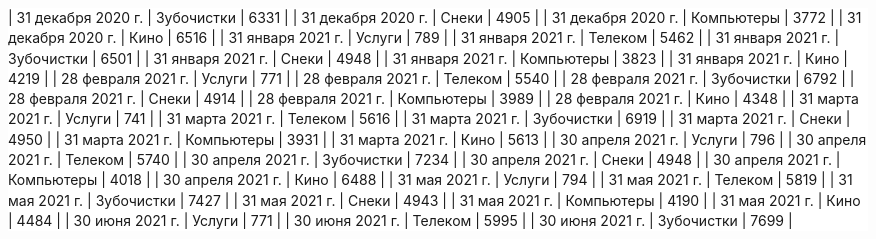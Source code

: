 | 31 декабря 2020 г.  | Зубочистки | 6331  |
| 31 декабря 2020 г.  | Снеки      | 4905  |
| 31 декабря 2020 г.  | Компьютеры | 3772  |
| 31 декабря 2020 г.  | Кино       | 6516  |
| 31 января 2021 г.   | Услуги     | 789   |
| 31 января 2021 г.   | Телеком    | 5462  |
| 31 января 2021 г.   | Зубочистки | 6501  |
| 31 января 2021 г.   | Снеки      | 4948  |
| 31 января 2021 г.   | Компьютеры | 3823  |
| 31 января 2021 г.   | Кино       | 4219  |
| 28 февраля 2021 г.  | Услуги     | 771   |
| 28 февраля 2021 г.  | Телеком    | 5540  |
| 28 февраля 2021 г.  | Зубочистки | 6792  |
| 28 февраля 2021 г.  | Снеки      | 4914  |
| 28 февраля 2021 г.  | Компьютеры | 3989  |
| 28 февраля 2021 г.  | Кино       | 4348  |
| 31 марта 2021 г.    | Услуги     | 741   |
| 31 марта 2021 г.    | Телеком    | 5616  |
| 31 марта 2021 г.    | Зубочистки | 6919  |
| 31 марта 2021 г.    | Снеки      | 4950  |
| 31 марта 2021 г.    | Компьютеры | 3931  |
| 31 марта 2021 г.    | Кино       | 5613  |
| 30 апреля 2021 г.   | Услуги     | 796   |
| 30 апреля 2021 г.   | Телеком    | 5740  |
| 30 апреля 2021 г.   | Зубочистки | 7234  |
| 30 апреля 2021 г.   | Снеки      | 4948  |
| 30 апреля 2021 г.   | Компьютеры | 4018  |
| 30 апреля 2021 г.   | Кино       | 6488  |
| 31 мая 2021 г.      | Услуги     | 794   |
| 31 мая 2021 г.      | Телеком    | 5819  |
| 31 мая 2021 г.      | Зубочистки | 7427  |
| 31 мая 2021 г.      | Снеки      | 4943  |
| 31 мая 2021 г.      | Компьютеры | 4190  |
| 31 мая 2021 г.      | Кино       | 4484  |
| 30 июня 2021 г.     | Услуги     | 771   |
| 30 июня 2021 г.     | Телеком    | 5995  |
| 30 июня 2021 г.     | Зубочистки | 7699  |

####

WORK INSTRUCTION:
All of the material above should be written out exactly as given, minus any images.

EXERCISE RESULT:
Source code

: | 31 декабря 2020 г.  | Зубочистки | 6331  |
| 31 декабря 2020 г.  | Снеки      | 4905  |
| 31 декабря 2020 г.  | Компьютеры | 3772  |
| 31 декабря 2020 г.  | Кино       | 6516  |
| 31 января 2021 г.   | Услуги     | 789   |
| 31 января 2021 г.   | Телеком    | 5462  |
| 31 января 2021 г.   | Зубочистки | 6501  |
| 31 января 2021 г.   | Снеки      | 4948  |
| 31 января 2021 г.   | Компьютеры | 3823  |
| 31 января 2021 г.   | Кино       | 4219  |
| 28 февраля 2021 г.  | Услуги     | 771   |
| 28 февраля 2021 г.  | Телеком    | 5540  |
| 28 февраля 2021 г.  | Зубочистки | 6792  |
| 28 февраля 2021 г.  | Снеки      | 4914  |
| 28 февраля 2021 г.  | Компьютеры | 3989  |
| 28 февраля 2021 г.  | Кино       | 4348  |
| 31 марта 2021 г.    | Услуги     | 741   |
| 31 марта 2021 г.    | Телеком    | 5616  |
| 31 марта 2021 г.    | Зубочистки | 6919  |
| 31 марта 2021 г.    | Снеки      | 4950  |
| 31 марта 2021 г.    | Компьютеры | 3931  |
| 31 марта 2021 г.    | Кино       | 5613  |
| 30 апреля 2021 г.   | Услуги     | 796   |
| 30 апреля 2021 г.   | Телеком    | 5740  |
| 30 апреля 2021 г.   | Зубочистки | 7234  |
| 30 апреля 2021 г.   | Снеки      | 4948  |
| 30 апреля 2021 г.   | Компьютеры | 4018  |
| 30 апреля 2021 г.   | Кино       | 6488  |
| 31 мая 2021 г.      | Услуги     | 794   |
| 31 мая 2021 г.      | Телеком    | 5819  |
| 31 мая 2021 г.      | Зубочистки | 7427  |
| 31 мая 2021 г.      | Снеки      | 4943  |
| 31 мая 2021 г.      | Компьютеры | 4190  |
| 31 мая 2021 г.      | Кино       | 4484  |
| 30 июня 2021 г.     | Услуги     | 771   |
| 30 июня 2021 г.     | Телеком    | 5995  |
| 30 июня 2021 г.     | Зубочистки | 7699  |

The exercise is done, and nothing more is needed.